Following Prime Minister Benjamin Netanyahu's comments on Monday that there will be no peace agreement without Palestinian recognition of the State of Israel as a Jewish State, pressure has been mounting against Palestinian President Mahmoud Abbas from within his Fatah party to declare that there will be no return to the negotiations table under these conditions.
Fatah sources believe the American administration is allowing Netanyahu to buy time, and said that Netanyahu's reiteration of his conditions even after US special Mideast envoy George Mitchell's visit to the region, is proof of how futile the American pressure really is.
The sources said that at this point in time, negotiation with the Israelis would be risky, and added that "the three-way summit (between Netanyahu, Abbas and US President Barack Obama) in New York only caused damage".
The sources stressed that only an American commitment in writing to realize their promise to execute Palestinian Prime Minister Salam Fayyad's two-year plan to have a state within the 1967 borders, would allow for a return to negotiations.
"Special American involvement is needed, like that of 1999, when they helped topple Netanyahu," a Fatah source said.
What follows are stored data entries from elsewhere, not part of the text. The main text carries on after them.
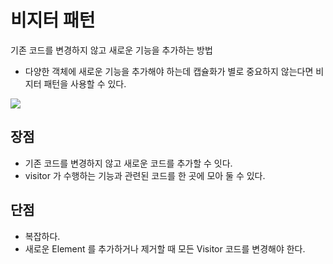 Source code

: # 비지터 패턴
기존 코드를 변경하지 않고 새로운 기능을 추가하는 방법

- 다양한 객체에 새로운 기능을 추가해야 하는데 캡슐화가 별로 중요하지 않는다면 비지터 패턴을 사용할 수 있다.

![](https://user-images.githubusercontent.com/63090006/193794095-13f41fa0-17ed-4319-abf4-a461563c9b10.png)

## 장점
- 기존 코드를 변경하지 않고 새로운 코드를 추가할 수 잇다.
- visitor 가 수행하는 기능과 관련된 코드를 한 곳에 모아 둘 수 있다.

## 단점
- 복잡하다.
- 새로운 Element 를 추가하거나 제거할 때 모든 Visitor 코드를 변경해야 한다. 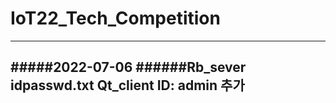 # IoT22_Tech_Competition
----------------------------------------------------
#####2022-07-06 
######Rb_sever idpasswd.txt Qt_client ID: admin 추가
----------------------------------------------------
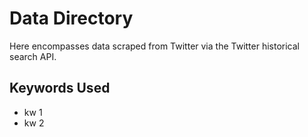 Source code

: # Data Directory

Here encompasses data scraped from Twitter via the Twitter historical search API.

## Keywords Used

* kw 1
* kw 2
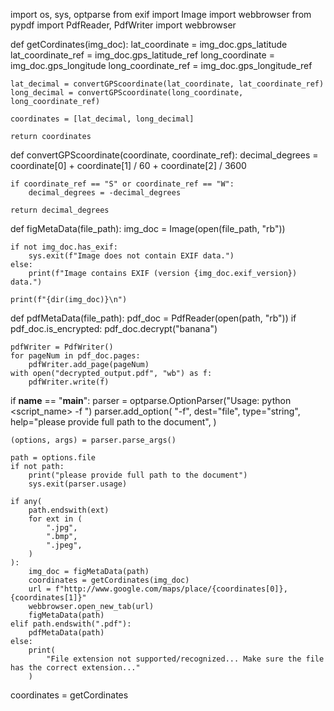 import os, sys, optparse
from exif import Image
import webbrowser
from pypdf import PdfReader, PdfWriter
import webbrowser


def getCordinates(img_doc):
    lat_coordinate = img_doc.gps_latitude
    lat_coordinate_ref = img_doc.gps_latitude_ref
    long_coordinate = img_doc.gps_longitude
    long_coordinate_ref = img_doc.gps_longitude_ref

    lat_decimal = convertGPScoordinate(lat_coordinate, lat_coordinate_ref)
    long_decimal = convertGPScoordinate(long_coordinate, long_coordinate_ref)

    coordinates = [lat_decimal, long_decimal]

    return coordinates


def convertGPScoordinate(coordinate, coordinate_ref):
    decimal_degrees = coordinate[0] + coordinate[1] / 60 + coordinate[2] / 3600

    if coordinate_ref == "S" or coordinate_ref == "W":
        decimal_degrees = -decimal_degrees

    return decimal_degrees


def figMetaData(file_path):
    img_doc = Image(open(file_path, "rb"))

    if not img_doc.has_exif:
        sys.exit(f"Image does not contain EXIF data.")
    else:
        print(f"Image contains EXIF (version {img_doc.exif_version}) data.")

    print(f"{dir(img_doc)}\n")


def pdfMetaData(file_path):
    pdf_doc = PdfReader(open(path, "rb"))
    if pdf_doc.is_encrypted:
        pdf_doc.decrypt("banana")

    pdfWriter = PdfWriter()
    for pageNum in pdf_doc.pages:
        pdfWriter.add_page(pageNum)
    with open("decrypted_output.pdf", "wb") as f:
        pdfWriter.write(f)


if __name__ == "__main__":
    parser = optparse.OptionParser("Usage: python <script_name> -f <file>")
    parser.add_option(
        "-f",
        dest="file",
        type="string",
        help="please provide full path to the document",
    )

    (options, args) = parser.parse_args()

    path = options.file
    if not path:
        print("please provide full path to the document")
        sys.exit(parser.usage)

    if any(
        path.endswith(ext)
        for ext in (
            ".jpg",
            ".bmp",
            ".jpeg",
        )
    ):
        img_doc = figMetaData(path)
        coordinates = getCordinates(img_doc)
        url = f"http://www.google.com/maps/place/{coordinates[0]}, {coordinates[1]}"
        webbrowser.open_new_tab(url)
        figMetaData(path)
    elif path.endswith(".pdf"):
        pdfMetaData(path)
    else:
        print(
            "File extension not supported/recognized... Make sure the file has the correct extension..."
        )

coordinates = getCordinates
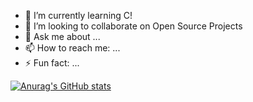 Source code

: - 🌱 I’m currently learning C!
- 👯 I’m looking to collaborate on Open Source Projects
- 💬 Ask me about ...
- 📫 How to reach me: ...
- ⚡ Fun fact: ...


[![Anurag's GitHub stats](https://github-readme-stats.vercel.app/api?username=thawancamara&show_icons=true&theme=radical)](https://github.com/anuraghazra/github-readme-stats)
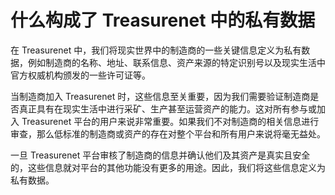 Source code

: # 什么构成了 Treasurenet 中的私有数据

在 Treasurenet 中，我们将现实世界中的制造商的一些关键信息定义为私有数据，例如制造商的名称、地址、联系信息、资产来源的特定识别号以及现实生活中官方权威机构颁发的一些许可证等。

当制造商加入 Treasurenet 时，这些信息至关重要，因为我们需要验证制造商是否真正具有在现实生活中进行采矿、生产甚至运营资产的能力。这对所有参与或加入 Treasurenet 平台的用户来说非常重要。如果我们不对制造商的相关信息进行审查，那么低标准的制造商或资产的存在对整个平台和所有用户来说将毫无益处。

一旦 Treasurenet 平台审核了制造商的信息并确认他们及其资产是真实且安全的，这些信息就对平台的其他功能没有更多的用途。因此，我们将这些信息定义为私有数据。
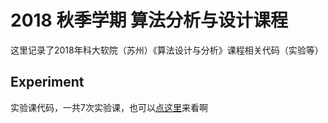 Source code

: # 2018 秋季学期 算法分析与设计课程

这里记录了2018年科大软院（苏州）《算法设计与分析》课程相关代码（实验等）



## Experiment 

实验课代码，一共7次实验课，也可以[点这里](http://cjh.zone/2018/11/21/%E7%A7%91%E5%A4%A7%E8%BD%AF%E9%99%A2-%E3%80%8A%E7%AE%97%E6%B3%95%E8%AE%BE%E8%AE%A1%E4%B8%8E%E5%88%86%E6%9E%90%E3%80%8B%E5%AE%9E%E9%AA%8C%E6%B1%87%E6%80%BB-Part1/)来看啊

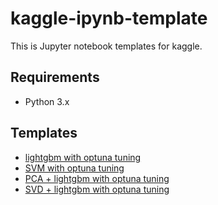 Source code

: # kaggle-ipynb-template
This is Jupyter notebook templates for kaggle.

## Requirements
- Python 3.x

## Templates
- [lightgbm with optuna tuning](optuna-lightgbm-cv.ipynb)
- [SVM with optuna tuning](optuna-svm-cv.ipynb)
- [PCA + lightgbm with optuna tuning](optuna-pca-lightgbm-cv.ipynb)
- [SVD + lightgbm with optuna tuning](optuna-svd-lightgbm-cv.ipynb)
Fatah Central Committee member and head of the party's media committee Muhammad Dahlan has stated in recent days that the Palestinians must not return to the negotiations table under the current conditions, especially in light of the ongoing construction in settlements.
Fatah sources believe that empty negotiations with Israel will constitute a deadly blow to the party, especially in light of the conflict with Hamas, which has only intensified following the PA's handling of the Goldstone report on the Gaza war.